- _Work to be completed_: Repeat the entries shown below with every word and mark intact.

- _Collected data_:
[Start of Attachment]
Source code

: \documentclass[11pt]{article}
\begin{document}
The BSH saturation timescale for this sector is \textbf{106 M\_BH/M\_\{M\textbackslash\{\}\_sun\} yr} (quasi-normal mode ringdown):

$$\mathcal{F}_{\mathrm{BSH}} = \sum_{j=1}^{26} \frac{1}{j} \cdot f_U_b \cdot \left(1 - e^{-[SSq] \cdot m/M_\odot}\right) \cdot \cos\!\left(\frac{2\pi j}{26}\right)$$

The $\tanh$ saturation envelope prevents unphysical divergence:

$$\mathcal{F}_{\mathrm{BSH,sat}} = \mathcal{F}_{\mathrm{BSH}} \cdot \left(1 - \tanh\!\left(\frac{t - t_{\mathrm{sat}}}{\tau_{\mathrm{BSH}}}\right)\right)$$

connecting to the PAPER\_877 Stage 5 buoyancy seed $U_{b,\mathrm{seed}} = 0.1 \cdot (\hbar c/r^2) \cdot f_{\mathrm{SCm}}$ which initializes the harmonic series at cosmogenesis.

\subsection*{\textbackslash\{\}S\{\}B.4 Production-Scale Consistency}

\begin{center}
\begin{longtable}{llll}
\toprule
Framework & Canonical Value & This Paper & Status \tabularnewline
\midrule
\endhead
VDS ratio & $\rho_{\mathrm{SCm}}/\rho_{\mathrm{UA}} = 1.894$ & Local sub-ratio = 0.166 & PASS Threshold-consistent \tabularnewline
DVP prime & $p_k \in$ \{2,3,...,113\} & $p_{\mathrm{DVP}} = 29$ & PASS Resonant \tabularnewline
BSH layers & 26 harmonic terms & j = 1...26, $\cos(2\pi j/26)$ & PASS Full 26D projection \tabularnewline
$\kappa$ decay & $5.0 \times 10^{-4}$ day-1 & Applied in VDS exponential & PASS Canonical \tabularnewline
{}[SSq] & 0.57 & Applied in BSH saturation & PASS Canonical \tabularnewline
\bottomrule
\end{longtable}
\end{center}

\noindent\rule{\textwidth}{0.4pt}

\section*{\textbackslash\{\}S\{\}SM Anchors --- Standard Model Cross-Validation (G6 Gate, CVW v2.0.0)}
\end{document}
[End of Attachment]
- _Your solution_:
Source code

: \documentclass[11pt]{article}
\begin{document}
The BSH saturation timescale for this sector is \textbf{106 M\_BH/M\_\{M\textbackslash\{\}\_sun\} yr} (quasi-normal mode ringdown):

$$\mathcal{F}_{\mathrm{BSH}} = \sum_{j=1}^{26} \frac{1}{j} \cdot f_U_b \cdot \left(1 - e^{-[SSq] \cdot m/M_\odot}\right) \cdot \cos\!\left(\frac{2\pi j}{26}\right)$$

The $\tanh$ saturation envelope prevents unphysical divergence:

$$\mathcal{F}_{\mathrm{BSH,sat}} = \mathcal{F}_{\mathrm{BSH}} \cdot \left(1 - \tanh\!\left(\frac{t - t_{\mathrm{sat}}}{\tau_{\mathrm{BSH}}}\right)\right)$$

connecting to the PAPER\_877 Stage 5 buoyancy seed $U_{b,\mathrm{seed}} = 0.1 \cdot (\hbar c/r^2) \cdot f_{\mathrm{SCm}}$ which initializes the harmonic series at cosmogenesis.

\subsection*{\textbackslash\{\}S\{\}B.4 Production-Scale Consistency}

\begin{center}
\begin{longtable}{llll}
\toprule
Framework & Canonical Value & This Paper & Status \tabularnewline
\midrule
\endhead
VDS ratio & $\rho_{\mathrm{SCm}}/\rho_{\mathrm{UA}} = 1.894$ & Local sub-ratio = 0.166 & PASS Threshold-consistent \tabularnewline
DVP prime & $p_k \in$ \{2,3,...,113\} & $p_{\mathrm{DVP}} = 29$ & PASS Resonant \tabularnewline
BSH layers & 26 harmonic terms & j = 1...26, $\cos(2\pi j/26)$ & PASS Full 26D projection \tabularnewline
$\kappa$ decay & $5.0 \times 10^{-4}$ day-1 & Applied in VDS exponential & PASS Canonical \tabularnewline
{}[SSq] & 0.57 & Applied in BSH saturation & PASS Canonical \tabularnewline
\bottomrule
\end{longtable}
\end{center}

\noindent\rule{\textwidth}{0.4pt}

\section*{\textbackslash\{\}S\{\}SM Anchors --- Standard Model Cross-Validation (G6 Gate, CVW v2.0.0)}
\end{document}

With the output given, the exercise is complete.